Cela fait beaucoup pour quelque chose qui n’aurait été qu’une collaboration fictive. Ce garçon ment.
Marc Chassaubéné, adjoint municipal à la culture
Un artiste apprécié de Gaël Perdriau
Cependant, selon ces mêmes sources, « tout ce cheminement peut être balayé et accéléré par une demande du cabinet et ne pas suivre l’instruction. Ce qui a été le cas ici et n’a d’ailleurs rien d’illégal. Et il est courant, par exemple, que n’importe quel service reçoive, via le cabinet, l’ordre d’augmenter le montant initial des subventions accordées à une telle ou une telle en utilisant la « cassette » du maire. Ce qui est, en revanche, très différent avec l’Agap et unique, c’est le fait que la délibération ait été finalement rédigée par l’adjointe du directeur de cabinet elle-même… » On notera aussi, selon ces sources, qui n’affirment, ni n’infirment un acte illégal à propos des relations entretenues entre l’Agap et la municipalité stéphanoise, que des sculptures de Philippe Buil – représentant des flammes sur des candélabres (d’ailleurs en photo dans… Le Routard !) – auraient été achetées directement, et de manière très exceptionnelle, par le service protocole de la Ville pour être installées sur les garde-corps de l’escalier d’apparat du hall d’entrée de la mairie.

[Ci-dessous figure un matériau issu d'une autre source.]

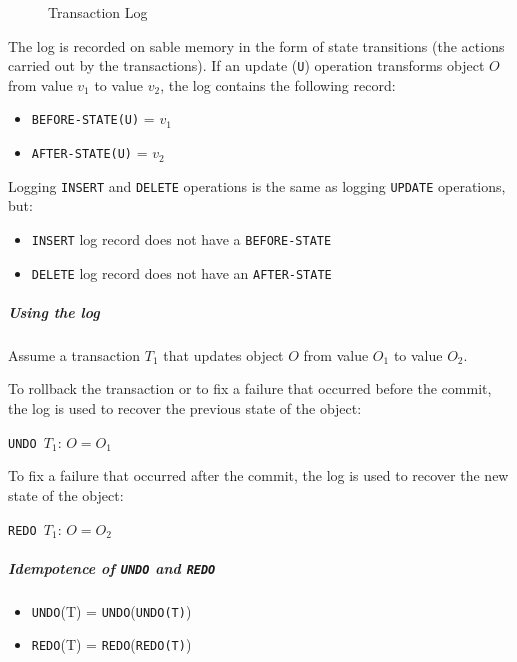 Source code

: \documentclass[english]{article}
\begin{document}
\begin{figure}[htbp]
  \centering
  \bigskip
  \caption{Transaction Log}
  \label{fig:transaction-log}
  \bigskip
\end{figure}

The log is recorded on sable memory in the form of state transitions (the actions carried out by the transactions).
If an update (\texttt{U}) operation transforms object \(O\) from value \(v_1\) to value \(v_2\), the log contains the following record:

\begin{itemize}
  \item \texttt{BEFORE-STATE(U)} = \(v_1\)
  \item \texttt{AFTER-STATE(U)} = \(v_2\)
\end{itemize}

Logging \texttt{INSERT} and \texttt{DELETE} operations is the same as logging \texttt{UPDATE} operations, but:

\begin{itemize}[label=\textbf{\texttt{>}}]
  \item \texttt{INSERT} log record does not have a \texttt{BEFORE-STATE}
  \item \texttt{DELETE} log record does not have an \texttt{AFTER-STATE}
\end{itemize}

\subparagraph*{Using the log}
Assume a transaction \(T_1\) that updates object \(O\) from value \(O_1\) to value \(O_2\).

To rollback the transaction or to fix a failure that occurred before the commit, the log is used to recover the previous state of the object:
\begin{center}
  \texttt{UNDO \(T_1\)}: \(O = O_1\)
\end{center}
To fix a failure that occurred after the commit, the log is used to recover the new state of the object:
\begin{center}
  \texttt{REDO \(T_1\)}: \(O = O_2\)
\end{center}

\subparagraph*{Idempotence of \texttt{UNDO} and \texttt{REDO}}

\begin{itemize}
  \item \texttt{UNDO}(T) = \texttt{UNDO}(\texttt{UNDO(T)})
  \item \texttt{REDO}(T) = \texttt{REDO}(\texttt{REDO(T)})
\end{itemize}
\end{document}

Le sculpteur est réputé pour être un artiste apprécié de Gaël Perdriau, ayant d’ailleurs fait partie de ses soutiens lors de sa campagne en 2014. Fait que nous a confirmé Marc Chassaubéné mais « comme beaucoup d’autres personnalités, artistiques ou non. Il y a aussi un buste de Loïc Perrin fait par Philippe Buil dans le bureau du maire. Bien d’autres artistes sont régulièrement engagées par la Ville pour des œuvres sur l’espace public. Je pense à Ghyslain Bertholon, assez récemment par exemple. » L’adjoint à la culture insiste, encore une fois, sur la « démarche courageuse, la valeur et l’intérêt réels, avec des perspectives internationales » du projet présenté en 2014/15 par la galerie Art pluriel ayant débouché sur l’association Agap et expliquant la bienveillance et l’intervention du maire en ce qui concerne sa subvention. Pour rappel, Gilles Rossary-Lenglet affirme avoir reçu une commande de Gaël Perdriau et Pierre Gauttieri au printemps 2014. Assurant avoir très vite donné son prix, il affirme que le duo lui aurait demandé des noms d’associations (Art pluriel n’en est alors pas une !) qu’il connaissait pour faire transiter la somme.
* Nous avons aussi essayé, pour la première fois nous concernant, ayant obtenu depuis peu son contact, de solliciter directement Gilles Rossary-Lenglet. Il n’a pas répondu à nos appels.